> **Instructions to follow**:
Copy every line from the records below that holds the word "must".

> **Input for this task**:
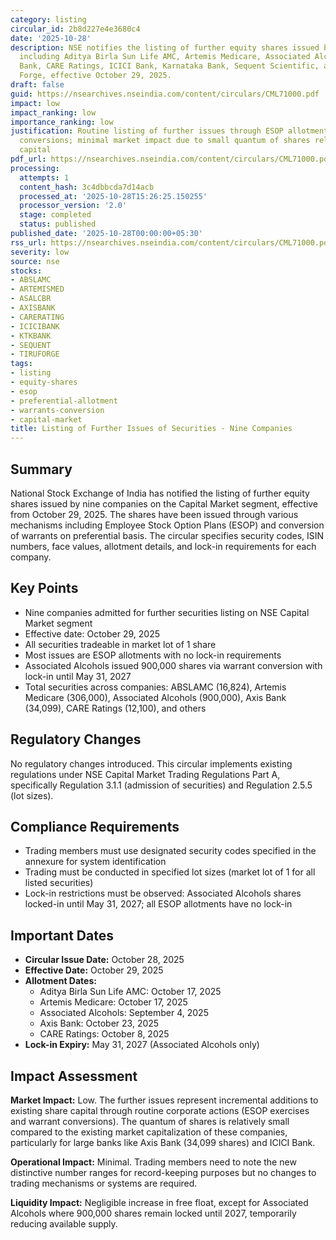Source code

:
 ```yaml
---
category: listing
circular_id: 2b8d227e4e3680c4
date: '2025-10-28'
description: NSE notifies the listing of further equity shares issued by nine companies
  including Aditya Birla Sun Life AMC, Artemis Medicare, Associated Alcohols, Axis
  Bank, CARE Ratings, ICICI Bank, Karnataka Bank, Sequent Scientific, and Tirupati
  Forge, effective October 29, 2025.
draft: false
guid: https://nsearchives.nseindia.com/content/circulars/CML71000.pdf
impact: low
impact_ranking: low
importance_ranking: low
justification: Routine listing of further issues through ESOP allotments and warrant
  conversions; minimal market impact due to small quantum of shares relative to existing
  capital
pdf_url: https://nsearchives.nseindia.com/content/circulars/CML71000.pdf
processing:
  attempts: 1
  content_hash: 3c4dbbcda7d14acb
  processed_at: '2025-10-28T15:26:25.150255'
  processor_version: '2.0'
  stage: completed
  status: published
published_date: '2025-10-28T00:00:00+05:30'
rss_url: https://nsearchives.nseindia.com/content/circulars/CML71000.pdf
severity: low
source: nse
stocks:
- ABSLAMC
- ARTEMISMED
- ASALCBR
- AXISBANK
- CARERATING
- ICICIBANK
- KTKBANK
- SEQUENT
- TIRUFORGE
tags:
- listing
- equity-shares
- esop
- preferential-allotment
- warrants-conversion
- capital-market
title: Listing of Further Issues of Securities - Nine Companies
---
```


## Summary

National Stock Exchange of India has notified the listing of further equity shares issued by nine companies on the Capital Market segment, effective from October 29, 2025. The shares have been issued through various mechanisms including Employee Stock Option Plans (ESOP) and conversion of warrants on preferential basis. The circular specifies security codes, ISIN numbers, face values, allotment details, and lock-in requirements for each company.

## Key Points

- Nine companies admitted for further securities listing on NSE Capital Market segment
- Effective date: October 29, 2025
- All securities tradeable in market lot of 1 share
- Most issues are ESOP allotments with no lock-in requirements
- Associated Alcohols issued 900,000 shares via warrant conversion with lock-in until May 31, 2027
- Total securities across companies: ABSLAMC (16,824), Artemis Medicare (306,000), Associated Alcohols (900,000), Axis Bank (34,099), CARE Ratings (12,100), and others

## Regulatory Changes

No regulatory changes introduced. This circular implements existing regulations under NSE Capital Market Trading Regulations Part A, specifically Regulation 3.1.1 (admission of securities) and Regulation 2.5.5 (lot sizes).

## Compliance Requirements

- Trading members must use designated security codes specified in the annexure for system identification
- Trading must be conducted in specified lot sizes (market lot of 1 for all listed securities)
- Lock-in restrictions must be observed: Associated Alcohols shares locked-in until May 31, 2027; all ESOP allotments have no lock-in

## Important Dates

- **Circular Issue Date:** October 28, 2025
- **Effective Date:** October 29, 2025
- **Allotment Dates:** 
  - Aditya Birla Sun Life AMC: October 17, 2025
  - Artemis Medicare: October 17, 2025
  - Associated Alcohols: September 4, 2025
  - Axis Bank: October 23, 2025
  - CARE Ratings: October 8, 2025
- **Lock-in Expiry:** May 31, 2027 (Associated Alcohols only)

## Impact Assessment

**Market Impact:** Low. The further issues represent incremental additions to existing share capital through routine corporate actions (ESOP exercises and warrant conversions). The quantum of shares is relatively small compared to the existing market capitalization of these companies, particularly for large banks like Axis Bank (34,099 shares) and ICICI Bank.

**Operational Impact:** Minimal. Trading members need to note the new distinctive number ranges for record-keeping purposes but no changes to trading mechanisms or systems are required.

**Liquidity Impact:** Negligible increase in free float, except for Associated Alcohols where 900,000 shares remain locked until 2027, temporarily reducing available supply.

> **Output of the exercise**:
- Trading members must use designated security codes specified in the annexure for system identification
- Trading must be conducted in specified lot sizes (market lot of 1 for all listed securities)
- Lock-in restrictions must be observed: Associated Alcohols shares locked-in until May 31, 2027; all ESOP allotments have no lock-in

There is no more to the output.